Ну не все, Вельский и Шурочка точно чужие... кажется.
– Переезд произошел потому, что Дарье Вацлавовне вздумалось посмотреть на внучатую племянницу.
– И сделать ее наследницей, кинув и меня, и тебя, – влез Милослав.
Все-таки он Леночке не нравится, и дело не в том, что Милослав сидел за убийство и потом кого-то там обманул, дело во внешности, в облике, в ауре, от него исходящей. Тухловатая она.
– Возможно. Мы говорим о фактах, – жестко отрезал Герман. Не смотрит на нее? Почему? Что не так? Ну да, он думает, что Императрица теперь оставит состояние Леночке... а Леночке не надо чужого!
– Второй пункт, тот самый, который внес сумятицу и многое запутал, ибо к последующим событиям имел весьма и весьма отдаленное отношение. Смерть Лели. Если отбросить все, что случилось после, останется следующее: званый ужин, за которым присутствовали все жильцы, лекарство, таинственным образом исчезнувшее из квартиры, и собственно отравление, как процесс. Идея ужина принадлежала Александру, порошок в тарелку проще всего было высыпать именно ему, повару, ну и максимальную выгоду данная смерть принесла опять же ему. Александр получил квартиру, фирму, некоторую сумму в банке и долгожданную свободу.
– Вы... Вы... Вы не смеете! – взвизгнул Шурочка. – Это оскорбительно! Это...
– Это правда. Лекарство скорее всего вынесла именно Леля в последнюю нашу встречу, когда я сказал о том, что встреча последняя. Злость, обида и желание отомстить.
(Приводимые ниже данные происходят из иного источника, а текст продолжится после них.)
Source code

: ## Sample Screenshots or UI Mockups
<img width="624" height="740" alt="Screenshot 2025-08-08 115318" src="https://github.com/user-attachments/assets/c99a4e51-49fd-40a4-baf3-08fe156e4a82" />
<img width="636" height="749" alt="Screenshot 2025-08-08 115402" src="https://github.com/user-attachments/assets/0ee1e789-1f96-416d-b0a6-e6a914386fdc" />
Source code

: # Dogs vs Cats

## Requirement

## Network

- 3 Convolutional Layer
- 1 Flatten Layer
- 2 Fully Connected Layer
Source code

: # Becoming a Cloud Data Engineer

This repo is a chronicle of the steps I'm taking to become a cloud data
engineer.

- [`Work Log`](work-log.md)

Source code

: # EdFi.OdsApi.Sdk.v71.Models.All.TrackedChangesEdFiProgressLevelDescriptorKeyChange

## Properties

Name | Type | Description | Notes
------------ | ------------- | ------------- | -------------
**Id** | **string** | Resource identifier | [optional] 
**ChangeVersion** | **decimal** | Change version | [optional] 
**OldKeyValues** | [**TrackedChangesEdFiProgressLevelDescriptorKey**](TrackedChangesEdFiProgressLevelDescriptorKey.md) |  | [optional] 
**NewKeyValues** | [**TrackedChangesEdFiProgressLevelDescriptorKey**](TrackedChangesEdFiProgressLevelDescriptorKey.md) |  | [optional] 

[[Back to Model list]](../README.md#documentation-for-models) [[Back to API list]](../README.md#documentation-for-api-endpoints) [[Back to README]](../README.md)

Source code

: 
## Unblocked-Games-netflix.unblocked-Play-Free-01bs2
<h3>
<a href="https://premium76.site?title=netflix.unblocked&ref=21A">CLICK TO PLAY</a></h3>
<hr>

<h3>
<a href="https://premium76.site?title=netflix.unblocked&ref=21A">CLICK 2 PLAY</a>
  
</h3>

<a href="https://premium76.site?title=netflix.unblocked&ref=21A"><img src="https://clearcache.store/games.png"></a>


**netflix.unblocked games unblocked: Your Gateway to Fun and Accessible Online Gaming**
– Идиот, – прокомментировала Дарья Вацлавовна.
– Каюсь.
– Он спал с Лелей! – не успокаивался Шурочка. – Да, он с ней спал, а значит, он ее и убил! Он и никто другой, я лишь... я...
Он вдруг съежился, ставши и вовсе похожим на грязного, опустившегося гнома.
– Я боялся, что она уйдет. Я боялся, что она бросит меня, выгонит. И что тогда? Я любил Лелю и...
– И ненавидел, – закончила Дарья Вацлавовна. – Гремучая смесь и ненависть в конечном итоге победила. А флакон с лекарствами забрала Евгения, верно?
– Да... она... она случайно увидела. Сказала, что это очень опасное лекарство и... и нужно вернуть. Я отдал. Я боялся, что она расскажет, но нет, молчала. Я ждал, она молчала... улыбалась при встрече. И только с квартирой... потребовала.